Not so fast. Many suspect there was some technical problem that spooked the markets and sent stocks diving, then dramatically rebounding this afternoon.
“We’re due for a correction, but nothing of this magnitude,” says Gary Wolfer, chief economist at Univest Wealth Management. “What occurred here is unfathomable and it must have been some technical problem.”
[UPDATE: Indeed, Bloomberg News is reporting that a NYSE Euronext spokesman says “there were a number of erroneous trades” during the market’s steep drop.]
But even if there wasn’t, U.S. investors have reasons other than Greece to be skittish and so ready to sell. At its peak this year, the stock market “was very fully valued,” says Jerry Webman, chief economist at OppenheimerFunds. Stocks were priced to reflect an optimistic scenario. Investors know, Webman says, that “when people have underestimated bad news in the past, they got socked in the stomach.”
Indeed, stocks have been on the decline for two week. Even before today, the S&P 500 was down 7.3% since Apr. 23. Greece’s woes aren’t enough to be the only driving force behind this big market correction.
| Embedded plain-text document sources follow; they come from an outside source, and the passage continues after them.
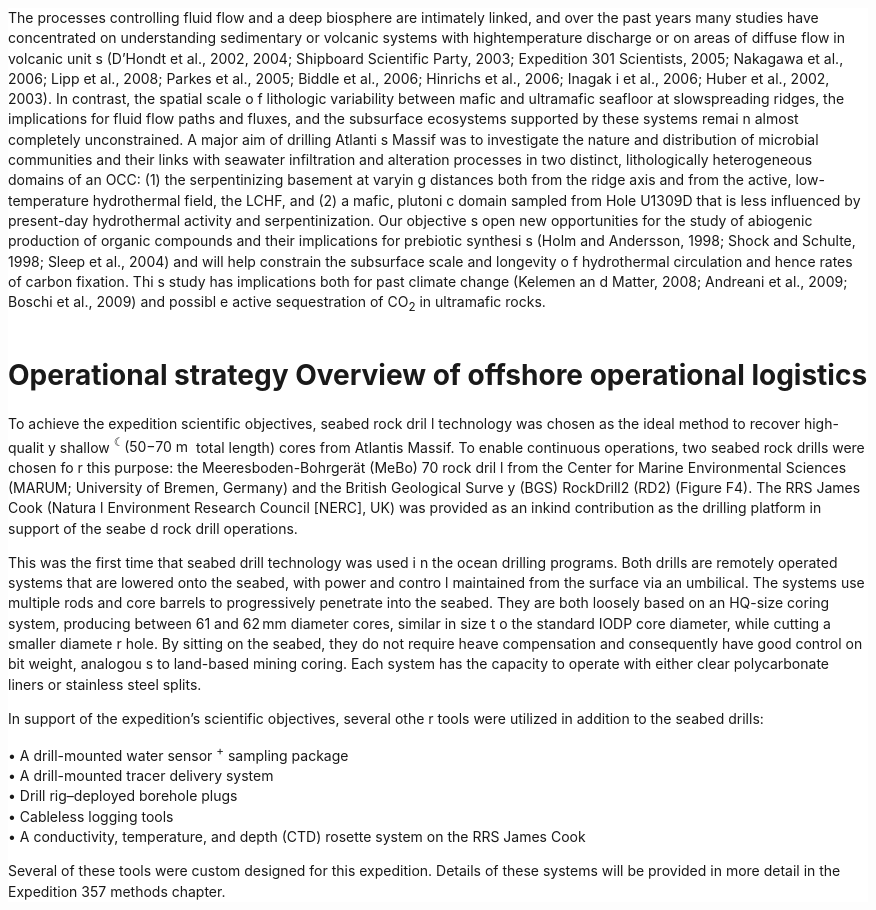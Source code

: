 The processes controlling fluid flow and a deep biosphere are intimately linked, and over the past years many studies have concentrated on understanding sedimentary or volcanic systems with hightemperature discharge or on areas of diffuse flow in volcanic unit s (D’Hondt et al., 2002, 2004; Shipboard Scientific Party, 2003; Expedition 301 Scientists, 2005; Nakagawa et al., 2006; Lipp et al., 2008; Parkes et al., 2005; Biddle et al., 2006; Hinrichs et al., 2006; Inagak i et al., 2006; Huber et al., 2002, 2003). In contrast, the spatial scale o f lithologic variability between mafic and ultramafic seafloor at slowspreading ridges, the implications for fluid flow paths and fluxes, and the subsurface ecosystems supported by these systems remai n almost completely unconstrained. A major aim of drilling Atlanti s Massif was to investigate the nature and distribution of microbial communities and their links with seawater infiltration and alteration processes in two distinct, lithologically heterogeneous domains of an OCC: (1) the serpentinizing basement at varyin g distances both from the ridge axis and from the active, low-temperature hydrothermal field, the LCHF, and (2) a mafic, plutoni c domain sampled from Hole U1309D that is less influenced by present-day hydrothermal activity and serpentinization. Our objective s open new opportunities for the study of abiogenic production of organic compounds and their implications for prebiotic synthesi s (Holm and Andersson, 1998; Shock and Schulte, 1998; Sleep et al., 2004) and will help constrain the subsurface scale and longevity o f hydrothermal circulation and hence rates of carbon fixation. Thi s study has implications both for past climate change (Kelemen an d Matter, 2008; Andreani et al., 2009; Boschi et al., 2009) and possibl e active sequestration of $\mathrm{CO}_{2}$ in ultramafic rocks.  

# Operational strategy Overview of offshore operational logistics  

To achieve the expedition scientific objectives, seabed rock dril l technology was chosen as the ideal method to recover high-qualit y shallow $^{\leftmoon}\left(50\mathrm{-}70\mathrm{~m~}\right.$ total length) cores from Atlantis Massif. To enable continuous operations, two seabed rock drills were chosen fo r this purpose: the Meeresboden-Bohrgerät (MeBo) 70 rock dril l from the Center for Marine Environmental Sciences (MARUM; University of Bremen, Germany) and the British Geological Surve y (BGS) RockDrill2 (RD2) (Figure F4). The RRS James Cook (Natura l Environment Research Council [NERC], UK) was provided as an inkind contribution as the drilling platform in support of the seabe d rock drill operations.  

This was the first time that seabed drill technology was used i n the ocean drilling programs. Both drills are remotely operated systems that are lowered onto the seabed, with power and contro l maintained from the surface via an umbilical. The systems use multiple rods and core barrels to progressively penetrate into the seabed. They are both loosely based on an HQ-size coring system, producing between 61 and $62\,\mathrm{mm}$ diameter cores, similar in size t o the standard IODP core diameter, while cutting a smaller diamete r hole. By sitting on the seabed, they do not require heave compensation and consequently have good control on bit weight, analogou s to land-based mining coring. Each system has the capacity to operate with either clear polycarbonate liners or stainless steel splits.  

In support of the expedition’s scientific objectives, several othe r tools were utilized in addition to the seabed drills:  

• A drill-mounted water sensor $^+$ sampling package   
• A drill-mounted tracer delivery system   
• Drill rig–deployed borehole plugs   
• Cableless logging tools   
• A conductivity, temperature, and depth (CTD) rosette system on the RRS James Cook  

Several of these tools were custom designed for this expedition. Details of these systems will be provided in more detail in the Expedition 357 methods chapter.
“Greece is not such a big share of the global economy to justify the concern,” says Michele Gambera, head of quantitative analysis at UBS Global Asset Management. Instead Greece is one contributor to a lot of uncertainty in fixed income markets. In the last year, Gambera says, there was a “dash for trash,” as investors bought up riskier assets in anticipation of a worldwide economic recovery.
“Maybe we are having a pause here, an assessment of [whether] we’ve gone too far into risky assets,” Gambera says.
By the logic of some market bulls, the Greek and European problems are just that — European problems. “The Euro problems are the Euro problems,” Wolfer says. Even if it spreads from Greece to other debt-ridden European nations, trouble in Europe might push more assets toward the safe haven of U.S. government debt. That could help stimulate the U.S. economy by keeping U.S. interest rates lower for longer.
Once bullish investors realized the stock market was crashing, they jumped in and started buying again. These are not the gloomy days of Fall 2008 or March 2009, when investors were so depressed that almost no one was buying stocks.
The danger, as always, is that market panic spreads, creating more market panic and spreading further. Fear creates fear. That’s how the 2008 financial crisis happened. Luckily, the vast majority of investors don’t yet believe Greece’s problems warrant that level of concern.